2002年02月10日 日曜日

The Roots of Modern Chanpon Music

by Justin Hall

Features, Music

kenji

Kenji Rikitake writes on Haruomi 'Harry' Hosono, YMO, and the beginning of Chanpon Music

by Kenji 'bdx' Rikitake

Chanpon Music - this phrase immediately evokes one musician: Haruomi 'Harry' Hosono.

Hosono has been one of the greatest musicians in Japan; he gathered the Yellow Magic Orchestra (YMO) in 1978 and was the leader until the 'sankai' (deployment - usually in Japanese when a band quits people call it 'kaisan', but YMO intentionally reversed the Kanji letters to tell that they would quit but each member of YMO would continue the evolution of the techno-pop philosophy) in December 1983. Actually, YMO has got together once and only once again in 1993 as xYMO, but now you cannot buy a YMO disc because the distribution rights of YMO products have been under control of Sony Music Entertainment since May 2001, who bought the rights from a bankrupted music production company Alfa Music.

So what's the fuss about YMO? Hosono defined YMO as a project of his chanpon music - chanponization of the East and the West. He tried to mix, submerge, and sublimate the rich flavor of the East including Asian and Polynesian into the totally Western form, i.e., Disco.
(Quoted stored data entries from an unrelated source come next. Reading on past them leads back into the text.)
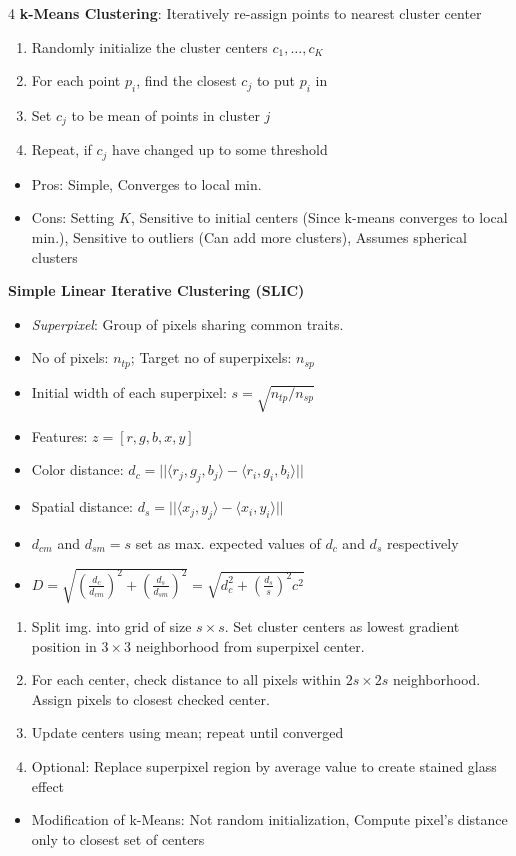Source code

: \documentclass[10pt]{extarticle}
\begin{document}
\begin{multicols}{4}
\textbf{k-Means Clustering}: Iteratively re-assign points to nearest cluster center
\begin{enumerate}
    \item Randomly initialize the cluster centers $c_1, \ldots, c_K$
    \item For each point $p_i$, find the closest $c_j$ to put $p_i$ in
    \item Set $c_j$ to be mean of points in cluster $j$
    \item Repeat, if $c_j$ have changed up to some threshold
\end{enumerate}
\begin{itemize}
    \item Pros: Simple, Converges to local min.
    \item Cons: Setting $K$, Sensitive to initial centers (Since k-means converges to local min.), Sensitive to outliers (Can add more clusters), Assumes spherical clusters
\end{itemize}
\textbf{Simple Linear Iterative Clustering (SLIC)}
\begin{itemize}
    \item \textit{Superpixel}: Group of pixels sharing common traits.
    \item No of pixels: $n_{tp}$; Target no of superpixels: $n_{sp}$
    \item Initial width of each superpixel: $s = \sqrt{n_{tp} / n_{sp}}$
    \item Features: $z = [r,g,b,x,y]$
    \item Color distance: $d_c = || \langle r_j,g_j,b_j \rangle - \langle r_i,g_i,b_i \rangle ||$
    \item Spatial distance: $d_s = || \langle x_j,y_j \rangle - \langle x_i,y_i \rangle ||$
    \item $d_{cm}$ and $d_{sm}=s$ set as max. expected values of $d_c$ and $d_s$ respectively
    \item $D = \sqrt{(\frac{d_c}{d_{cm}})^2+(\frac{d_s}{d_{sm}})^2} = \sqrt{d_c^2 + (\frac{d_s}{s})^2 c^2}$
\end{itemize}
\begin{enumerate}
    \item Split img. into grid of size $s \times s$. Set cluster centers as lowest gradient position in $3 \times 3$ neighborhood from superpixel center. 
    \item For each center, check distance to all pixels within $2s \times 2s$ neighborhood. Assign pixels to closest checked center.
    \item Update centers using mean; repeat until converged
    \item Optional: Replace superpixel region by average value to create stained glass effect
\end{enumerate}
\begin{itemize}
    \item Modification of k-Means: Not random initialization, Compute pixel's distance only to closest set of centers
\end{itemize}

\end{multicols}
\end{document}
He eventually decided to introduce (musical) synthesizers as the core element of YMO, and defines the word Techno-Pop; Technology, and/but Pop music. (Note that techno-pop is not at all the same from the trance/house/techno music; these styles are derived from Detroit Techno music, another result of chanponization between cheap used electronic instruments and the creativity of dance-music advocates.)


Kinokuniya offers an interview with Hosono in Japanese.
Hosono first tried to record a cover version of Martin Denny's "Firecracker" solely by human power without a sequencer (a digital device for controlling electronic musical instruments), but he and the two younger members of YMO, Ryuichi Sakamoto (the keyboard, synthesizer, and orchestration guru), and Yukihiro Takahashi (the techno-drumming pioneer and the Beatles-flavor wizard) soon concluded that this was a failure. So they decided to use the first-ever sequencer using micro-computer called Roland MC-8 Microcomposer, a genuine Japanese product. This shows Hosono also incidentally started chanponization of human rhythm and computer beats and phrases.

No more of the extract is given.